Muoversi per l’immensa periferia del Cairo è complicato; i grumi di case sulle colline e sulle dune sono intercalati da enormi vialoni da sei corsie per senso di marcia, sui quali invece che a Frogger si gioca a Out Run. Si inchioda per arretrare e passare dall’altro lato il camion che sta sterzando a destra costringendo a frenare altre due auto che nel frattempo accostano verso un pedone che deve salire evitando l’albero di palme e il tombino rotto con un palo di ferro arrugginito piantato dentro, nel bel mezzo della carreggiata, a dire “qui non si passa”. Abbiamo anche fatto il livello del tunnel: un buco a due corsie lungo quasi quattro chilometri, dal percorso a serpentina, con auto che si sorpassano da entrambe le parti e moto che sorpassano in mezzo, nessun tipo di ventilazione forzata, e una atmosfera gassosa che implica morte certa per asfissia nel caso in cui ti si fermi la macchina lì sotto.

E poi c’è il livello tortuoso: infatti i vialoni non hanno incroci perché sarebbero troppo pericolosi, né semafori perché tanto sarebbero inutili. Se due vie si incrociano e non si può fare un mega-raccordo cementizio, la soluzione è che una delle due vie si scontri con lo spartitraffico dell’altra; quindi chi arriva di lì è costretto a girare a destra, andare avanti per qualche centinaio di metri, poi in mezzo c’è un buco nello spartitraffico che permette una inversione a U, in modo da tornare indietro e poi risvoltare nel proseguimento della via. Insomma, una rotonda schiacciata!

Notevole anche quando la passeggera alla mia sinistra voleva aprire il finestrino: il tassista, mentre con una mano tiene la sigaretta, con l’altra tiene il cellulare e con la terza tiene il volante, con la quarta mano estrae da sopra il parasole la manovella mancante, che infila a forza, girandosi per metà, nel buco del finestrino posteriore sinistro, girando per aprirlo mentre slalomeggia tra le auto per strada e scarica la cenere sull’asfalto.

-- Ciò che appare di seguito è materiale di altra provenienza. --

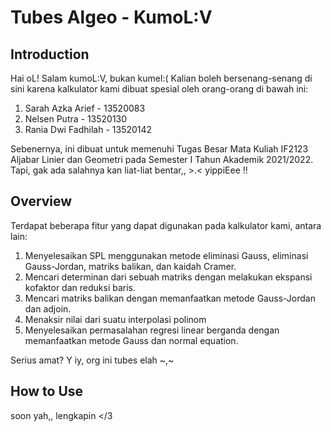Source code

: # Tubes Algeo - KumoL:V

## Introduction

Hai oL! Salam kumoL:V, bukan kumel:( 
Kalian boleh bersenang-senang di sini karena kalkulator kami dibuat spesial oleh orang-orang di bawah ini:
1. Sarah Azka Arief - 13520083
2. Nelsen Putra - 13520130
3. Rania Dwi Fadhilah - 13520142

Sebenernya, ini dibuat untuk memenuhi Tugas Besar Mata Kuliah IF2123 Aljabar Linier dan Geometri pada Semester I Tahun Akademik 2021/2022.
Tapi, gak ada salahnya kan liat-liat bentar,, >.< yippiEee !!

## Overview

Terdapat beberapa fitur yang dapat digunakan pada kalkulator kami, antara lain:
1. Menyelesaikan SPL menggunakan metode eliminasi Gauss, eliminasi Gauss-Jordan, matriks balikan, dan kaidah Cramer. 
2. Mencari determinan dari sebuah matriks dengan melakukan ekspansi kofaktor dan reduksi baris.
3. Mencari matriks balikan dengan memanfaatkan metode Gauss-Jordan dan adjoin.
4. Menaksir nilai dari suatu interpolasi polinom
5. Menyelesaikan permasalahan regresi linear berganda dengan memanfaatkan metode Gauss dan normal equation.

Serius amat? Y iy, org ini tubes elah ~,~

## How to Use
soon yah,, lengkapin </3
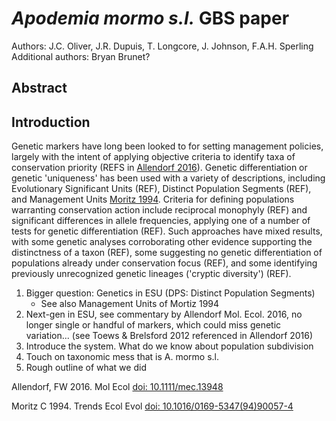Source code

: # *Apodemia mormo s.l.* GBS paper

Authors: J.C. Oliver, J.R. Dupuis, T. Longcore, J. Johnson, F.A.H. Sperling
Additional authors: Bryan Brunet?

## Abstract

## Introduction
Genetic markers have long been looked to for setting management policies, largely with the intent of applying objective criteria to identify taxa of conservation priority (REFS in [Allendorf 2016](#allendorf-2016)). Genetic differentiation or genetic 'uniqueness' has been used with a variety of descriptions, including Evolutionary Significant Units (REF), Distinct Population Segments (REF), and Management Units [Moritz 1994](#moritz-1994). Criteria for defining populations warranting conservation action include reciprocal monophyly (REF) and significant differences in allele frequencies, applying one of a number of tests for genetic differentiation (REF). Such approaches have mixed results, with some genetic analyses corroborating other evidence supporting the distinctness of a taxon (REF), some suggesting no genetic differentiation of populations already under conservation focus (REF), and some identifying previously unrecognized genetic lineages ('cryptic diversity') (REF).




1. Bigger question: Genetics in ESU (DPS: Distinct Population Segments)
    + See also Management Units of Mortiz 1994
2. Next-gen in ESU, see commentary by Allendorf Mol. Ecol. 2016, no longer single or handful of markers, which could miss genetic variation... (see Toews & Brelsford 2012 referenced in Allendorf 2016)
3. Introduce the system. What do we know about population subdivision
4. Touch on taxonomic mess that is A. mormo s.l.
5. Rough outline of what we did

<a name="allendorf-2016">Allendorf, FW</a> 2016. Mol Ecol [doi: 10.1111/mec.13948](http://dx.doi.org/10.1111/mec.13948)

<a name="moritz-1994">Moritz C</a> 1994. Trends Ecol Evol [doi: 10.1016/0169-5347(94)90057-4](http://dx.doi.org/10.1016/0169-5347%2894%2990057-4)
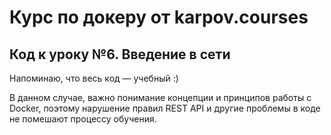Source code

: # Курс по докеру от karpov.courses

## Код к уроку №6. Введение в сети

Напоминаю, что весь код — учебный :)

В данном случае, важно понимание концепции и принципов работы с Docker, поэтому нарушение правил REST API и другие
проблемы в коде не помешают процессу обучения. 
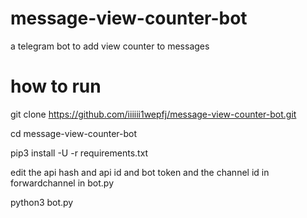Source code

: # message-view-counter-bot
a telegram bot to add view counter to messages

# how to run
 
 git clone https://github.com/iiiiii1wepfj/message-view-counter-bot.git
 
 cd message-view-counter-bot
 
 pip3 install -U -r requirements.txt
 
 edit the api hash and api id and bot token and the channel id in forwardchannel in bot.py
 
python3 bot.py


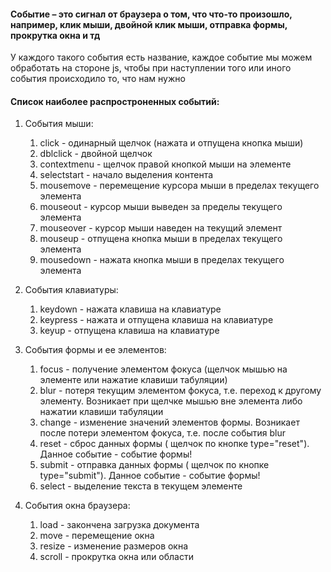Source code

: #### Событие – это сигнал от браузера о том, что что-то произошло, например, клик мыши, двойной клик мыши, отправка формы, прокрутка окна и тд
У каждого такого события есть название, каждое событие мы можем обработать на стороне js,  чтобы при наступлении того или иного события происходило то, что нам нужно

#### Список наиболее распростроненных событий:
1. События мыши:
   1. click - одинарный щелчок (нажата и отпущена кнопка мыши)
   2. dblclick - двойной щелчок
   3. contextmenu - щелчок правой кнопкой мыши на элементе
   4. selectstart - начало выделения контента
   5. mousemove - перемещение курсора мыши в пределах текущего элемента
   6. mouseout - курсор мыши выведен за пределы текущего элемента
   7. mouseover - курсор мыши наведен на текущий элемент
   8. mouseup - отпущена кнопка мыши в пределах текущего элемента
   9. mousedown - нажата кнопка мыши в пределах текущего элемента

2. События клавиатуры:
   1. keydown - нажата клавиша на клавиатуре
   2. keypress - нажата и отпущена клавиша на клавиатуре
   3. keyup - отпущена клавиша на клавиатуре
   
3. События формы и ее элементов:
   1. focus - получение элементом фокуса (щелчок мышью на элементе или нажатие клавиши табуляции)
   2. blur - потеря текущим элементом фокуса, т.е. переход к другому элементу. Возникает при щелчке мышью вне элемента либо нажатии клавиши табуляции
   3. change - изменение значений элементов формы. Возникает после потери элементом фокуса, т.е. после события blur
   4. reset - сброс данных формы ( щелчок по кнопке type="reset"). Данное событие - событие формы!
   5. submit - отправка данных формы ( щелчок по кнопке type="submit"). Данное событие - событие формы!
   6. select - выделение текста в текущем элементе
   
4.  События окна браузера:
    1. load - закончена загрузка документа
    2. move - перемещение окна
    3. resize - изменение размеров окна
    4. scroll - прокрутка окна или области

A un certo punto abbiamo passato senza danno persino il difficilissimo livello “attraversamento dell’autostrada”, in cui due gruppi di pedoni, invisibili nel buio della notte, attraversano le sei corsie del vialone a distanza di esattamente un metro e ottanta l’uno dall’altro, e il tuo tassista lanciato a oltre cento all’ora ci si infila in mezzo, dieci centimetri dal culo dei primi e dieci dalla faccia dei secondi, mentre questi continuano a camminare a velocità regolare, e senza nemmeno rallentare un briciolo la corsa del veicolo. Lì è scoppiato spontaneo l’applauso!

Ma il vero momento magico è stato quando, trovata la strada principale sbarrata, il nostro autista ci ha portati in mezzo a una intera città abbandonata: centinaia di metri di casupole a uno o due piani, eleganti e decorate, apparentemente risalenti a secoli fa, completamente vuote e abbandonate. A un certo punto c’era persino quello che sembrava un caravanserraglio, anch’esso abbandonato; si stagliava contro il cielo illuminato dalla luna e faceva davvero un grande effetto.

E’ stata solo una visione di pochi secondi, presto sottrattaci da un nuovo livello di Out Run; ma è stata sufficiente a farmi pensare che il Cairo abbia dentro di sé molto più di quel che potrebbe sembrare a prima vista.